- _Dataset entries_
BEGIN

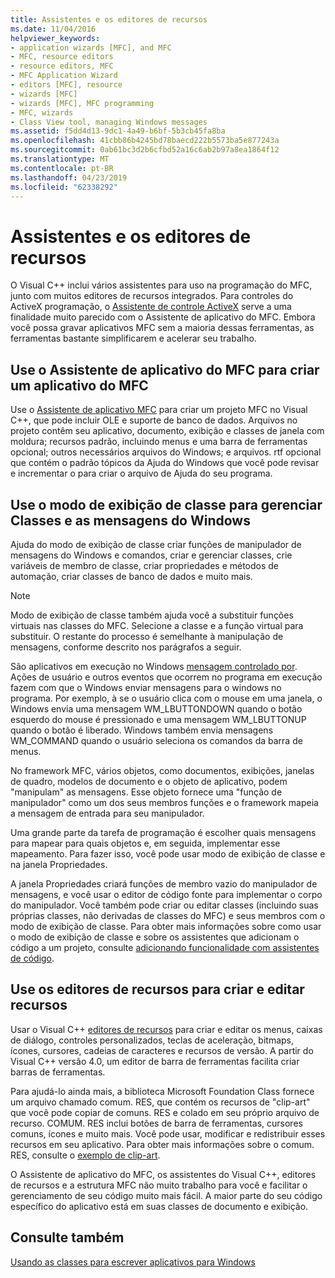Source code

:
 ```yaml
---
title: Assistentes e os editores de recursos
ms.date: 11/04/2016
helpviewer_keywords:
- application wizards [MFC], and MFC
- MFC, resource editors
- resource editors, MFC
- MFC Application Wizard
- editors [MFC], resource
- wizards [MFC]
- wizards [MFC], MFC programming
- MFC, wizards
- Class View tool, managing Windows messages
ms.assetid: f5dd4d13-9dc1-4a49-b6bf-5b3cb45fa8ba
ms.openlocfilehash: 41cbb86b4245bd78baecd222b5573ba5e877243a
ms.sourcegitcommit: 0ab61bc3d2b6cfbd52a16c6ab2b97a8ea1864f12
ms.translationtype: MT
ms.contentlocale: pt-BR
ms.lasthandoff: 04/23/2019
ms.locfileid: "62338292"
---
```

# <a name="wizards-and-the-resource-editors"></a>Assistentes e os editores de recursos

O Visual C++ inclui vários assistentes para uso na programação do MFC, junto com muitos editores de recursos integrados. Para controles do ActiveX programação, o [Assistente de controle ActiveX](../mfc/reference/mfc-activex-control-wizard.md) serve a uma finalidade muito parecido com o Assistente de aplicativo do MFC. Embora você possa gravar aplicativos MFC sem a maioria dessas ferramentas, as ferramentas bastante simplificarem e acelerar seu trabalho.

##  <a name="_core_use_appwizard_to_create_an_mfc_application"></a> Use o Assistente de aplicativo do MFC para criar um aplicativo do MFC

Use o [Assistente de aplicativo MFC](../mfc/reference/mfc-application-wizard.md) para criar um projeto MFC no Visual C++, que pode incluir OLE e suporte de banco de dados. Arquivos no projeto contêm seu aplicativo, documento, exibição e classes de janela com moldura; recursos padrão, incluindo menus e uma barra de ferramentas opcional; outros necessários arquivos do Windows; e arquivos. rtf opcional que contém o padrão tópicos da Ajuda do Windows que você pode revisar e incrementar o para criar o arquivo de Ajuda do seu programa.

##  <a name="_core_use_classwizard_to_manage_classes_and_windows_messages"></a> Use o modo de exibição de classe para gerenciar Classes e as mensagens do Windows

Ajuda do modo de exibição de classe criar funções de manipulador de mensagens do Windows e comandos, criar e gerenciar classes, crie variáveis de membro de classe, criar propriedades e métodos de automação, criar classes de banco de dados e muito mais.

> [!NOTE]
>  Modo de exibição de classe também ajuda você a substituir funções virtuais nas classes do MFC. Selecione a classe e a função virtual para substituir. O restante do processo é semelhante à manipulação de mensagens, conforme descrito nos parágrafos a seguir.

São aplicativos em execução no Windows [mensagem controlado por](../mfc/message-handling-and-mapping.md). Ações de usuário e outros eventos que ocorrem no programa em execução fazem com que o Windows enviar mensagens para o windows no programa. Por exemplo, à se o usuário clica com o mouse em uma janela, o Windows envia uma mensagem WM_LBUTTONDOWN quando o botão esquerdo do mouse é pressionado e uma mensagem WM_LBUTTONUP quando o botão é liberado. Windows também envia mensagens WM_COMMAND quando o usuário seleciona os comandos da barra de menus.

No framework MFC, vários objetos, como documentos, exibições, janelas de quadro, modelos de documento e o objeto de aplicativo, podem "manipulam" as mensagens. Esse objeto fornece uma "função de manipulador" como um dos seus membros funções e o framework mapeia a mensagem de entrada para seu manipulador.

Uma grande parte da tarefa de programação é escolher quais mensagens para mapear para quais objetos e, em seguida, implementar esse mapeamento. Para fazer isso, você pode usar modo de exibição de classe e na janela Propriedades.

A janela Propriedades criará funções de membro vazio do manipulador de mensagens, e você usar o editor de código fonte para implementar o corpo do manipulador. Você também pode criar ou editar classes (incluindo suas próprias classes, não derivadas de classes do MFC) e seus membros com o modo de exibição de classe. Para obter mais informações sobre como usar o modo de exibição de classe e sobre os assistentes que adicionam o código a um projeto, consulte [adicionando funcionalidade com assistentes de código](../ide/adding-functionality-with-code-wizards-cpp.md).

##  <a name="_core_use_the_resource_editors_to_create_and_edit_resources"></a> Use os editores de recursos para criar e editar recursos

Usar o Visual C++ [editores de recursos](../windows/resource-editors.md) para criar e editar os menus, caixas de diálogo, controles personalizados, teclas de aceleração, bitmaps, ícones, cursores, cadeias de caracteres e recursos de versão. A partir do Visual C++ versão 4.0, um editor de barra de ferramentas facilita criar barras de ferramentas.

Para ajudá-lo ainda mais, a biblioteca Microsoft Foundation Class fornece um arquivo chamado comum. RES, que contém os recursos de "clip-art" que você pode copiar de comuns. RES e colado em seu próprio arquivo de recurso. COMUM. RES inclui botões de barra de ferramentas, cursores comuns, ícones e muito mais. Você pode usar, modificar e redistribuir esses recursos em seu aplicativo. Para obter mais informações sobre o comum. RES, consulte o [exemplo de clip-art](../overview/visual-cpp-samples.md).

O Assistente de aplicativo do MFC, os assistentes do Visual C++, editores de recursos e a estrutura MFC não muito trabalho para você e facilitar o gerenciamento de seu código muito mais fácil. A maior parte do seu código específico do aplicativo está em suas classes de documento e exibição.

## <a name="see-also"></a>Consulte também

[Usando as classes para escrever aplicativos para Windows](../mfc/using-the-classes-to-write-applications-for-windows.md)
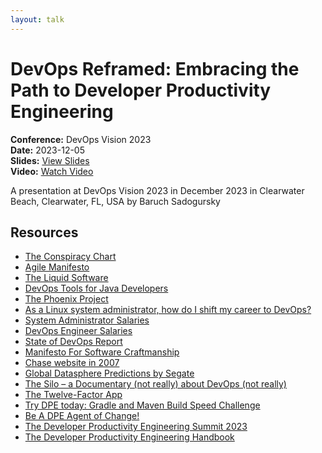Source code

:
 ```yaml
---
layout: talk
---
```


# DevOps Reframed: Embracing the Path to Developer Productivity Engineering

**Conference:** DevOps Vision 2023  
**Date:** 2023-12-05  
**Slides:** [View Slides](https://drive.google.com/file/d/1jLSXUqCDqN0JS38OzjdajCbOX2Yk4GQa/view)  
**Video:** [Watch Video](https://www.youtube.com/watch?v=uTEL8Ff1Zvk)  

A presentation at DevOps Vision 2023  in
                    December 2023 in
                    Clearwater Beach, Clearwater, FL, USA by 
                    Baruch Sadogursky

## Resources

- [The Conspiracy Chart](https://twitter.com/abbieasr/status/1462953203067240450)
- [Agile Manifesto](https://agilemanifesto.org/)
- [The Liquid Software](https://amzn.to/3Nvx4ir)
- [DevOps Tools for Java Developers](https://amzn.to/3Ny2xAB)
- [The Phoenix Project](https://itrevolution.com/product/the-phoenix-project/)
- [As a Linux system administrator, how do I shift my career to DevOps?](https://www.quora.com/As-a-Linux-system-administrator-how-do-I-shift-my-career-to-DevOps/answer/Disha-Rathod-10?no_redirect=1)
- [System Administrator Salaries](https://www.ziprecruiter.com/Salaries/System-Administrator-Salary)
- [DevOps Engineer Salaries](https://www.ziprecruiter.com/Salaries/Devops-Engineer-Salary)
- [State of DevOps Report](https://cloud.google.com/devops/state-of-devops/)
- [Manifesto For Software Craftmanship](https://manifesto.softwarecraftsmanship.org/)
- [Chase website in 2007](https://web.archive.org/web/20070708221025/http://www.chase.com/)
- [Global Datasphere Predictions by Segate](https://www.seagate.com/files/www-content/our-story/trends/files/idc-seagate-dataage-whitepaper.pdf)
- [The Silo – a Documentary (not really) about DevOps (not really)](https://tv.apple.com/us/show/silo/umc.cmc.3yksgc857px0k0rqe5zd4jice)
- [The Twelve-Factor App](https://12factor.net/)
- [Try DPE today: Gradle and Maven Build Speed Challenge](https://gradle.com/gradle-and-maven-build-speed-challenge/)
- [Be A DPE Agent of Change!](https://gradle.influitive.com/join/00010)
- [The Developer Productivity Engineering Summit 2023](https://dpesummit.com/)
- [The Developer Productivity Engineering Handbook](https://gradle.com/developer-productivity-engineering/handbook/)

<!-- Source: https://speaking.jbaru.ch/cCFQJz/devops-reframed-embracing-the-path-to-developer-productivity-engineering -->
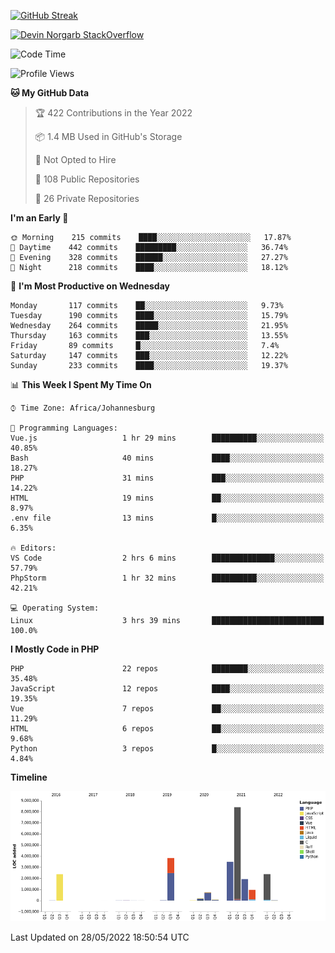 
[![GitHub Streak](http://github-readme-streak-stats.herokuapp.com?user=DevinNorgarb&date_format=M%20j%5B%2C%20Y%5D)](https://git.io/streak-stats)


[![Devin Norgarb StackOverflow](https://github-readme-stackoverflow.vercel.app/?userID=4993755)](https://stackoverflow.com/users/4993755/devin-norgarb)

<!--START_SECTION:waka-->
![Code Time](http://img.shields.io/badge/Code%20Time-0%20secs-blue)

![Profile Views](http://img.shields.io/badge/Profile%20Views-0-blue)

**🐱 My GitHub Data** 

> 🏆 422 Contributions in the Year 2022
 > 
> 📦 1.4 MB Used in GitHub's Storage 
 > 
> 🚫 Not Opted to Hire
 > 
> 📜 108 Public Repositories 
 > 
> 🔑 26 Private Repositories  
 > 
**I'm an Early 🐤** 

```text
🌞 Morning    215 commits    ████░░░░░░░░░░░░░░░░░░░░░   17.87% 
🌆 Daytime    442 commits    █████████░░░░░░░░░░░░░░░░   36.74% 
🌃 Evening    328 commits    ██████░░░░░░░░░░░░░░░░░░░   27.27% 
🌙 Night      218 commits    ████░░░░░░░░░░░░░░░░░░░░░   18.12%

```
📅 **I'm Most Productive on Wednesday** 

```text
Monday       117 commits    ██░░░░░░░░░░░░░░░░░░░░░░░   9.73% 
Tuesday      190 commits    ████░░░░░░░░░░░░░░░░░░░░░   15.79% 
Wednesday    264 commits    █████░░░░░░░░░░░░░░░░░░░░   21.95% 
Thursday     163 commits    ███░░░░░░░░░░░░░░░░░░░░░░   13.55% 
Friday       89 commits     █░░░░░░░░░░░░░░░░░░░░░░░░   7.4% 
Saturday     147 commits    ███░░░░░░░░░░░░░░░░░░░░░░   12.22% 
Sunday       233 commits    ████░░░░░░░░░░░░░░░░░░░░░   19.37%

```


📊 **This Week I Spent My Time On** 

```text
⌚︎ Time Zone: Africa/Johannesburg

💬 Programming Languages: 
Vue.js                   1 hr 29 mins        ██████████░░░░░░░░░░░░░░░   40.85% 
Bash                     40 mins             ████░░░░░░░░░░░░░░░░░░░░░   18.27% 
PHP                      31 mins             ███░░░░░░░░░░░░░░░░░░░░░░   14.22% 
HTML                     19 mins             ██░░░░░░░░░░░░░░░░░░░░░░░   8.97% 
.env file                13 mins             █░░░░░░░░░░░░░░░░░░░░░░░░   6.35%

🔥 Editors: 
VS Code                  2 hrs 6 mins        ██████████████░░░░░░░░░░░   57.79% 
PhpStorm                 1 hr 32 mins        ██████████░░░░░░░░░░░░░░░   42.21%

💻 Operating System: 
Linux                    3 hrs 39 mins       █████████████████████████   100.0%

```

**I Mostly Code in PHP** 

```text
PHP                      22 repos            ████████░░░░░░░░░░░░░░░░░   35.48% 
JavaScript               12 repos            ████░░░░░░░░░░░░░░░░░░░░░   19.35% 
Vue                      7 repos             ██░░░░░░░░░░░░░░░░░░░░░░░   11.29% 
HTML                     6 repos             ██░░░░░░░░░░░░░░░░░░░░░░░   9.68% 
Python                   3 repos             █░░░░░░░░░░░░░░░░░░░░░░░░   4.84%

```


**Timeline**

![Chart not found](https://raw.githubusercontent.com/DevinNorgarb/DevinNorgarb/main/charts/bar_graph.png) 


 Last Updated on 28/05/2022 18:50:54 UTC
<!--END_SECTION:waka-->

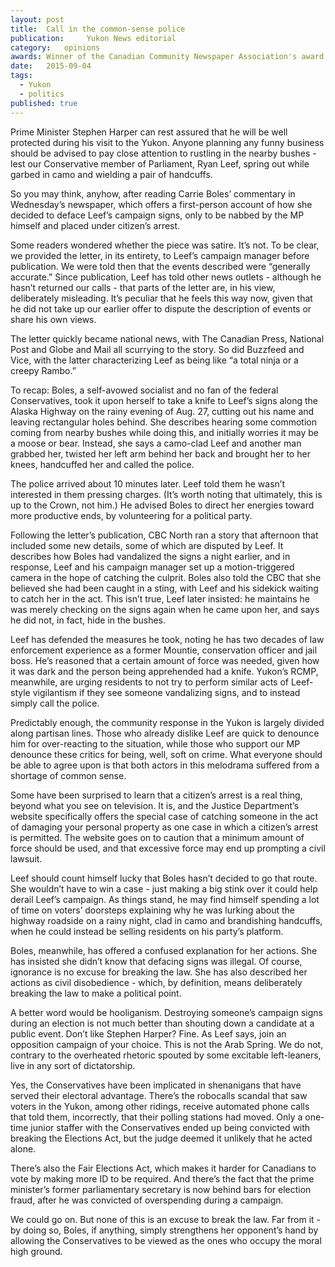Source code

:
 ```yaml
---
layout:	post
title:	Call in the common-sense police
publication:     Yukon News editorial
category:	opinions
awards: Winner of the Canadian Community Newspaper Association's award for best local editorial
date:	2015-09-04
tags: 
  - Yukon
  - politics
published: true
---
```

Prime Minister Stephen Harper can rest assured that he will be well protected during his visit to the Yukon. Anyone planning any funny business should be advised to pay close attention to rustling in the nearby bushes - lest our Conservative member of Parliament, Ryan Leef, spring out while garbed in camo and wielding a pair of handcuffs.  <!-- BREAK -->

So you may think, anyhow, after reading Carrie Boles’ commentary in Wednesday’s newspaper, which offers a first-person account of how she decided to deface Leef’s campaign signs, only to be nabbed by the MP himself and placed under citizen’s arrest.

Some readers wondered whether the piece was satire. It’s not. To be clear, we provided the letter, in its entirety, to Leef’s campaign manager before publication. We were told then that the events described were “generally accurate.” Since publication, Leef has told other news outlets - although he hasn’t returned our calls - that parts of the letter are, in his view, deliberately misleading. It’s peculiar that he feels this way now, given that he did not take up our earlier offer to dispute the description of events or share his own views.

The letter quickly became national news, with The Canadian Press, National Post and Globe and Mail all scurrying to the story. So did Buzzfeed and Vice, with the latter characterizing Leef as being like “a total ninja or a creepy Rambo.”

To recap: Boles, a self-avowed socialist and no fan of the federal Conservatives, took it upon herself to take a knife to Leef’s signs along the Alaska Highway on the rainy evening of Aug. 27, cutting out his name and leaving rectangular holes behind. She describes hearing some commotion coming from nearby bushes while doing this, and initially worries it may be a moose or bear. Instead, she says a camo-clad Leef and another man grabbed her, twisted her left arm behind her back and brought her to her knees, handcuffed her and called the police.

The police arrived about 10 minutes later. Leef told them he wasn’t interested in them pressing charges. (It’s worth noting that ultimately, this is up to the Crown, not him.) He advised Boles to direct her energies toward more productive ends, by volunteering for a political party.

Following the letter’s publication, CBC North ran a story that afternoon that included some new details, some of which are disputed by Leef. It describes how Boles had vandalized the signs a night earlier, and in response, Leef and his campaign manager set up a motion-triggered camera in the hope of catching the culprit. Boles also told the CBC that she believed she had been caught in a sting, with Leef and his sidekick waiting to catch her in the act. This isn’t true, Leef later insisted: he maintains he was merely checking on the signs again when he came upon her, and says he did not, in fact, hide in the bushes.

Leef has defended the measures he took, noting he has two decades of law enforcement experience as a former Mountie, conservation officer and jail boss. He’s reasoned that a certain amount of force was needed, given how it was dark and the person being apprehended had a knife. Yukon’s RCMP, meanwhile, are urging residents to not try to perform similar acts of Leef-style vigilantism if they see someone vandalizing signs, and to instead simply call the police.

Predictably enough, the community response in the Yukon is largely divided along partisan lines. Those who already dislike Leef are quick to denounce him for over-reacting to the situation, while those who support our MP denounce these critics for being, well, soft on crime. What everyone should be able to agree upon is that both actors in this melodrama suffered from a shortage of common sense.

Some have been surprised to learn that a citizen’s arrest is a real thing, beyond what you see on television. It is, and the Justice Department’s website specifically offers the special case of catching someone in the act of damaging your personal property as one case in which a citizen’s arrest is permitted. The website goes on to caution that a minimum amount of force should be used, and that excessive force may end up prompting a civil lawsuit.

Leef should count himself lucky that Boles hasn’t decided to go that route. She wouldn’t have to win a case - just making a big stink over it could help derail Leef’s campaign. As things stand, he may find himself spending a lot of time on voters’ doorsteps explaining why he was lurking about the highway roadside on a rainy night, clad in camo and brandishing handcuffs, when he could instead be selling residents on his party’s platform.

Boles, meanwhile, has offered a confused explanation for her actions. She has insisted she didn’t know that defacing signs was illegal. Of course, ignorance is no excuse for breaking the law. She has also described her actions as civil disobedience - which, by definition, means deliberately breaking the law to make a political point.

A better word would be hooliganism. Destroying someone’s campaign signs during an election is not much better than shouting down a candidate at a public event. Don’t like Stephen Harper? Fine. As Leef says, join an opposition campaign of your choice. This is not the Arab Spring. We do not, contrary to the overheated rhetoric spouted by some excitable left-leaners, live in any sort of dictatorship.

Yes, the Conservatives have been implicated in shenanigans that have served their electoral advantage. There’s the robocalls scandal that saw voters in the Yukon, among other ridings, receive automated phone calls that told them, incorrectly, that their polling stations had moved. Only a one-time junior staffer with the Conservatives ended up being convicted with breaking the Elections Act, but the judge deemed it unlikely that he acted alone.

There’s also the Fair Elections Act, which makes it harder for Canadians to vote by making more ID to be required. And there’s the fact that the prime minister’s former parliamentary secretary is now behind bars for election fraud, after he was convicted of overspending during a campaign.

We could go on. But none of this is an excuse to break the law. Far from it - by doing so, Boles, if anything, simply strengthens her opponent’s hand by allowing the Conservatives to be viewed as the ones who occupy the moral high ground.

END

- _What to do_
Give only the lines from the one holding "as mensagens do Windows" through the one holding "parágrafos a seguir.", each restated exactly as it appears above.

- _The completed task_
##  <a name="_core_use_classwizard_to_manage_classes_and_windows_messages"></a> Use o modo de exibição de classe para gerenciar Classes e as mensagens do Windows

Ajuda do modo de exibição de classe criar funções de manipulador de mensagens do Windows e comandos, criar e gerenciar classes, crie variáveis de membro de classe, criar propriedades e métodos de automação, criar classes de banco de dados e muito mais.

> [!NOTE]
>  Modo de exibição de classe também ajuda você a substituir funções virtuais nas classes do MFC. Selecione a classe e a função virtual para substituir. O restante do processo é semelhante à manipulação de mensagens, conforme descrito nos parágrafos a seguir.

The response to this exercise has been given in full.